Mentors can provide you with a compass and a map. They cannot tell you where you want to go.
Each year I get to speak to hundreds of mentors and mentees participating in professional association mentoring programs. I keep a running list of my top 10 mentoring tips to get these programs off to a good start. I hope you find them helpful!
1. Define Success. Mentors are there for a reason, a season or a lifetime. Whether you create a mentoring relationship on your own or go through a formal program, understand where this relationship is likely headed. Set initial expectations around the purpose and duration of the relationship. As you start this mentoring relationship, keep in mind where you want to be at the end of the year and at the end of your career. Then ask youself this question: When we are finished, if this has been a successful mentoring relationship, how will I know? What will have happened? What will I have learned? Experienced? The answers to these questions are the true North on the mentoring compass.
2. Commit.
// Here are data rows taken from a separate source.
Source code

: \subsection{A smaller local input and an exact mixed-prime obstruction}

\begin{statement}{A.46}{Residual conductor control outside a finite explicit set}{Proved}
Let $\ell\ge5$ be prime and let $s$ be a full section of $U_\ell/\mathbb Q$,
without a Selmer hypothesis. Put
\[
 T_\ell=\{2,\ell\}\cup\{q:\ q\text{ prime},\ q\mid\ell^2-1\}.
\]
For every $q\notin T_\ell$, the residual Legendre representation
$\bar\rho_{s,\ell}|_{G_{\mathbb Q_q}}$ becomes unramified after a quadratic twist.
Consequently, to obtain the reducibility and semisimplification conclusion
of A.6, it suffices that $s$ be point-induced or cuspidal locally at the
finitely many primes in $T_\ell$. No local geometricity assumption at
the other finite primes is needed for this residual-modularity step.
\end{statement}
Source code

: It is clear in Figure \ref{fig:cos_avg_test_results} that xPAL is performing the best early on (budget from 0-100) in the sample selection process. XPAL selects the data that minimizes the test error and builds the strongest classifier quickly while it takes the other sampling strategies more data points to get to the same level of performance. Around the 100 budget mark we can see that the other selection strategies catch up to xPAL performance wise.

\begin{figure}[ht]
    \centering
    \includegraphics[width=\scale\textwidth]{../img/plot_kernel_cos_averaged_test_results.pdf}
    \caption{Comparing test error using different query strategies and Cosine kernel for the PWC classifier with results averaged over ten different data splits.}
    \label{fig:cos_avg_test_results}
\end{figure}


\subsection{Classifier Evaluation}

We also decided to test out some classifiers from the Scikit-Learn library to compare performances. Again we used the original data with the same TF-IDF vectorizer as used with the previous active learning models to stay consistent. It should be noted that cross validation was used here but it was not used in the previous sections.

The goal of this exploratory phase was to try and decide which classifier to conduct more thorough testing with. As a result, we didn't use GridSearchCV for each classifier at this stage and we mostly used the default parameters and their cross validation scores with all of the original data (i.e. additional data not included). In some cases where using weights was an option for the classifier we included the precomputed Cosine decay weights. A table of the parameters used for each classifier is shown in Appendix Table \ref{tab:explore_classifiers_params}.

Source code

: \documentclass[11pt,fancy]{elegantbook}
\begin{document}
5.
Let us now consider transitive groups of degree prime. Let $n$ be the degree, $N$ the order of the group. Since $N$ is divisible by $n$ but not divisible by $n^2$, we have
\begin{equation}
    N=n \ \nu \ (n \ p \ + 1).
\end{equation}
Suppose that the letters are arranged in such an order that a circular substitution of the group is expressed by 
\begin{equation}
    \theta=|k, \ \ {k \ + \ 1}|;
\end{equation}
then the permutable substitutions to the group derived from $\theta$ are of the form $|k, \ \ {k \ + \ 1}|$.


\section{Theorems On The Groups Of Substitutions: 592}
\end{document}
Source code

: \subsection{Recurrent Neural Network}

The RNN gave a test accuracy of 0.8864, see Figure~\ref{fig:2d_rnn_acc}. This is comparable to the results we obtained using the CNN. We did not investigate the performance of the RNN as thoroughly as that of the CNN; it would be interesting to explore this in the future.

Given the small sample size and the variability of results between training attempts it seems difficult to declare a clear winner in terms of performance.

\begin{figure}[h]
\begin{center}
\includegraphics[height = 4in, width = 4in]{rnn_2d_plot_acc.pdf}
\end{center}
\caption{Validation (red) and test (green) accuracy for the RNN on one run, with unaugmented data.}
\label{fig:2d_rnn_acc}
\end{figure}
When I speak to groups about mentoring, I repeat a story told to me by one of my mentors about a bacon and egg breakfast. There is a huge difference between the attitude of the chicken and that of the egg. Yes, the chicken is involved in the breakfast. But, the pig is truly committed. Committing to a mentoring relationship means agreeing on regular times to meet and then keeping them. My advice to would-be mentors: Your commitment to showing up and being active with your mentee sends a strong message. If the message is going to be, "you are not important enough to work into my schedule," then do the honorable thing....don't take it on. If your circumstances change, let your mentee know that. Find others who can fill in and keep your mentee updated as to when you will be back in the picture.
3. Confidentiality. Talk about your expectations of confidentiality. For example, will your conversations be confidential? Is it ok to share the mentor's advice with others?
4. Connect Between Meetings. How often is it ok to contact your mentor? What are his or her preferences for contact between meetings? Does she prefer you to call her, email her or stop by her office?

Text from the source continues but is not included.